→ YOUR OBJECTIVE
Determine how many lines of the material hold the word "observations", and answer with the number only.

════════════════

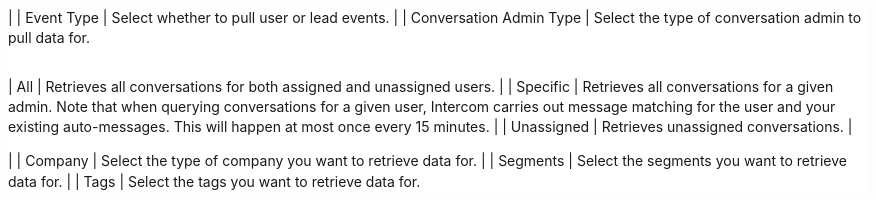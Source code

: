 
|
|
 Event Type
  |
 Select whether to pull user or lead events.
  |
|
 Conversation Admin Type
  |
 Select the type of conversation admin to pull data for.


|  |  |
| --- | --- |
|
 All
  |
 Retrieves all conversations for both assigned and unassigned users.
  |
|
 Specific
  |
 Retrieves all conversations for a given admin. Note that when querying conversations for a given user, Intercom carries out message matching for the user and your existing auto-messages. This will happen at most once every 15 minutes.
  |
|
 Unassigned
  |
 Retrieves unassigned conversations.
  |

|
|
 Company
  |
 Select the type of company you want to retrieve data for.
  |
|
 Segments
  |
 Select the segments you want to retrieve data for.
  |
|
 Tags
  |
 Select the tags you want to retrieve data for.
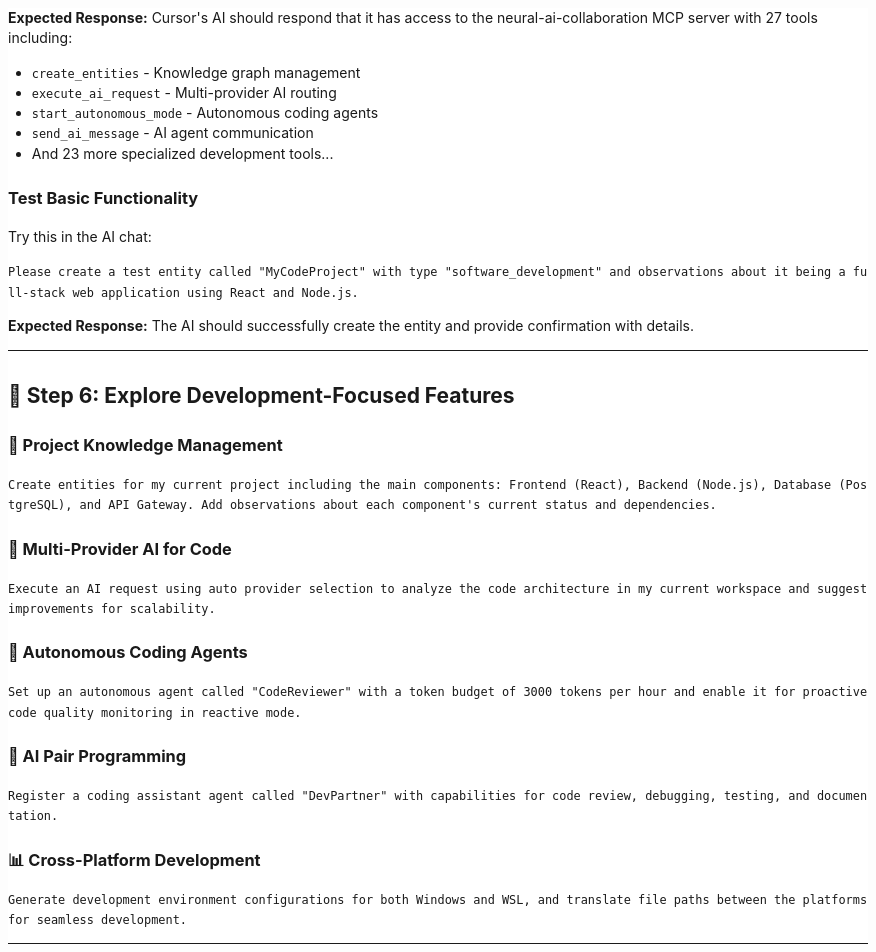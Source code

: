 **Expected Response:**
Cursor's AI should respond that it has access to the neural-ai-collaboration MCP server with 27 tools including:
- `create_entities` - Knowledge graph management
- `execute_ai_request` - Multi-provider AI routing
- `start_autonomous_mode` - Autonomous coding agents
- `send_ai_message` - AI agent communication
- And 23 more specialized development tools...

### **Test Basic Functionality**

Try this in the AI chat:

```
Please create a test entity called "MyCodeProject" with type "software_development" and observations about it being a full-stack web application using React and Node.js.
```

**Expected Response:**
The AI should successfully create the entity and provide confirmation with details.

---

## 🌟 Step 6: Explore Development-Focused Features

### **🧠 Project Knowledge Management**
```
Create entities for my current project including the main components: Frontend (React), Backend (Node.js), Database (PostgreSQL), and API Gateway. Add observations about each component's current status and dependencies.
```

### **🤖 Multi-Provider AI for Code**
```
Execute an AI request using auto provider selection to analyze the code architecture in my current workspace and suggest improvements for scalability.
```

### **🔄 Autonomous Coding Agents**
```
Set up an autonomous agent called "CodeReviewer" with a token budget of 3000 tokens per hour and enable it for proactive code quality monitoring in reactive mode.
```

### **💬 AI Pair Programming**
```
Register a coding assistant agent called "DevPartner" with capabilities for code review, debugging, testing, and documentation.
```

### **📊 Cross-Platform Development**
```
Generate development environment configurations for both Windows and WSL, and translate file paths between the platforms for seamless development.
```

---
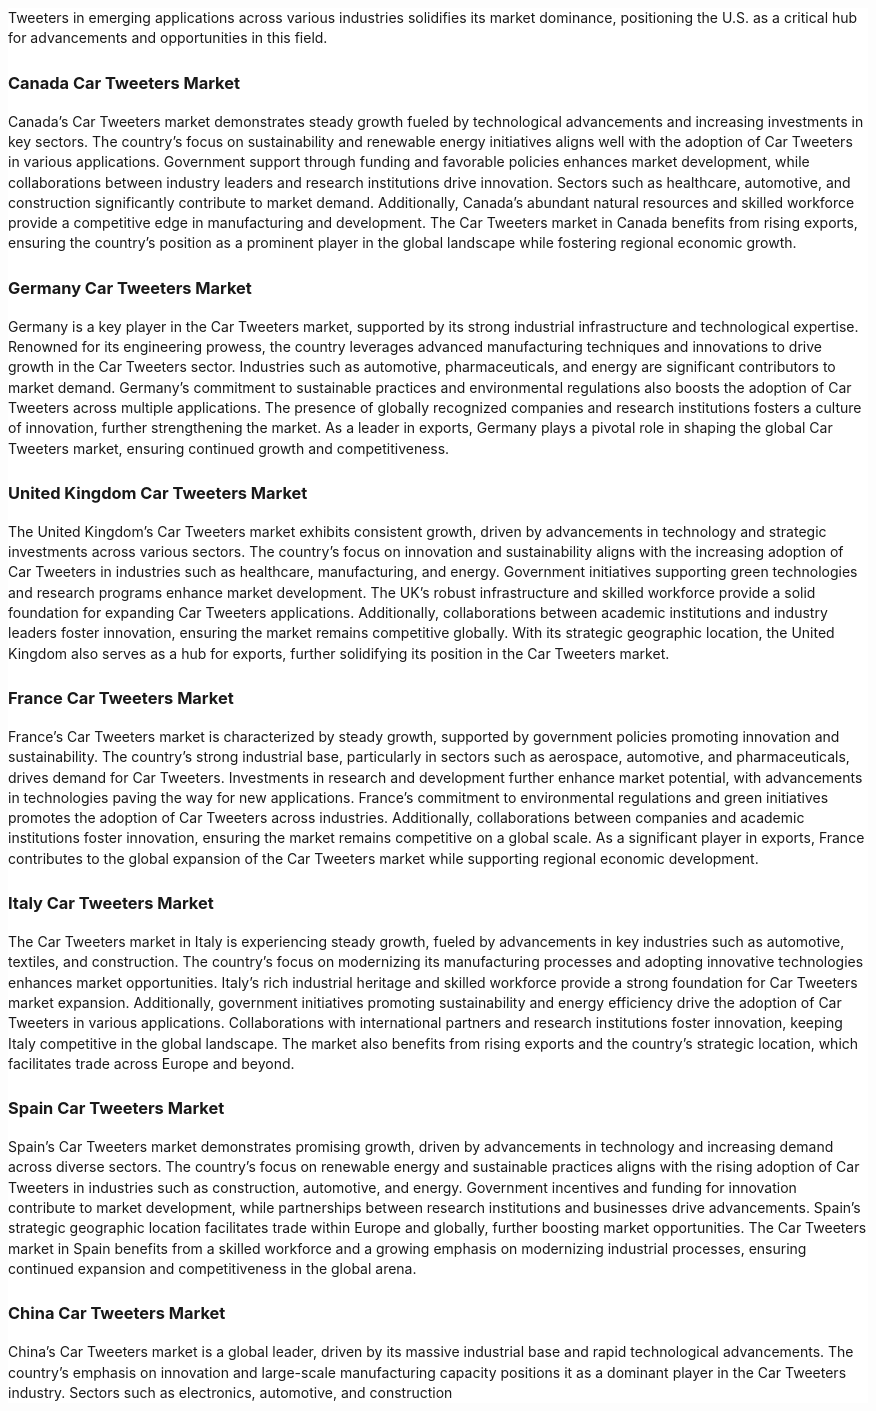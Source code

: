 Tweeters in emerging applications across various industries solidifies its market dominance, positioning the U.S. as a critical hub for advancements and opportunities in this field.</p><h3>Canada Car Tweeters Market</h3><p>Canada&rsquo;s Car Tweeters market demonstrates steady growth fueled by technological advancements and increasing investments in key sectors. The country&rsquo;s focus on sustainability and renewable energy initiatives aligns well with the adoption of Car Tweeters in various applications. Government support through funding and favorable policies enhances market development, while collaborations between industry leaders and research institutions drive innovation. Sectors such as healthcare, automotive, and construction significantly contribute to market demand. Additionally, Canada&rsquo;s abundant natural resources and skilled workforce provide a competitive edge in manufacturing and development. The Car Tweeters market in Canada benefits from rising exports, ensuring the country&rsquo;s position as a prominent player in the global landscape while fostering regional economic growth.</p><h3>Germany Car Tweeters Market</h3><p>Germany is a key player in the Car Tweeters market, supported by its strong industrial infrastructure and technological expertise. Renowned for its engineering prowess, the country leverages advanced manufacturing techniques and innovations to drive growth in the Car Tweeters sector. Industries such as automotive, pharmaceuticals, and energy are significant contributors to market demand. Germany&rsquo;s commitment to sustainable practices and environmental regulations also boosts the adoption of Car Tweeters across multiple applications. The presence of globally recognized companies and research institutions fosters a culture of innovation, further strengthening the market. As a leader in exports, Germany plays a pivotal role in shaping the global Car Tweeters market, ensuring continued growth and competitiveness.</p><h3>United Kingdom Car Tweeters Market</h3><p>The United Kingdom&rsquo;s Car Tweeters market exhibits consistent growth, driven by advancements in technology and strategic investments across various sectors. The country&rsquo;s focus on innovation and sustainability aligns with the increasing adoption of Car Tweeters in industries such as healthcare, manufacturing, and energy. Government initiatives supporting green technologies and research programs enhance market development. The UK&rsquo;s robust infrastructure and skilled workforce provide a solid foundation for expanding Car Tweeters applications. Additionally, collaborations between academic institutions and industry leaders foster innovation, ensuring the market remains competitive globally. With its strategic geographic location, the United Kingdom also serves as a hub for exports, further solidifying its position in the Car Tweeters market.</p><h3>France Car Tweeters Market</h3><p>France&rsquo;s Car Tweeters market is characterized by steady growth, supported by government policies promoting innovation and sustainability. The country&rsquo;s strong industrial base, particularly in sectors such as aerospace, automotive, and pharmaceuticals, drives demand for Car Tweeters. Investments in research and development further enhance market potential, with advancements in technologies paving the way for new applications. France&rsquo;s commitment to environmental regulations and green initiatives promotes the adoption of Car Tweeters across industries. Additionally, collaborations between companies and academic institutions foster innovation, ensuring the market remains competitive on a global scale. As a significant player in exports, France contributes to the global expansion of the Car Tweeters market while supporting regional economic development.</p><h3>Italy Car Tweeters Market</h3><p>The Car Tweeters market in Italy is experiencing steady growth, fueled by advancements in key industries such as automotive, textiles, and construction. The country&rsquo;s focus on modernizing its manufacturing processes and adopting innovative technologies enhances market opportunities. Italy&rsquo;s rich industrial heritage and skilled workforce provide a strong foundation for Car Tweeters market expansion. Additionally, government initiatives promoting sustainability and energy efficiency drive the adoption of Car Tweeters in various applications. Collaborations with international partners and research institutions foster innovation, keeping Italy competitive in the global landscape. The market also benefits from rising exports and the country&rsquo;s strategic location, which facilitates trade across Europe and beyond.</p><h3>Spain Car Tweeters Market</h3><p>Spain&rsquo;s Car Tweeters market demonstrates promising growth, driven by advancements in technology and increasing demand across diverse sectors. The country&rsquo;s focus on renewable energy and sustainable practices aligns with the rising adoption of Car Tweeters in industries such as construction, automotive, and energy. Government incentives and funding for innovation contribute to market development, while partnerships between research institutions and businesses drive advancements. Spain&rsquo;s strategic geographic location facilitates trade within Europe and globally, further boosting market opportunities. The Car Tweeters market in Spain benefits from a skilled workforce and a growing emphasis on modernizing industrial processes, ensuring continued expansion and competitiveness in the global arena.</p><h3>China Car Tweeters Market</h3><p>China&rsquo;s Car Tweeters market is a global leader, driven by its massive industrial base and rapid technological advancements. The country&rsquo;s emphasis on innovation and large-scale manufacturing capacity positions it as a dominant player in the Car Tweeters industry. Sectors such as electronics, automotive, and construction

════════════════

→ ANSWER TO THE EXERCISE
2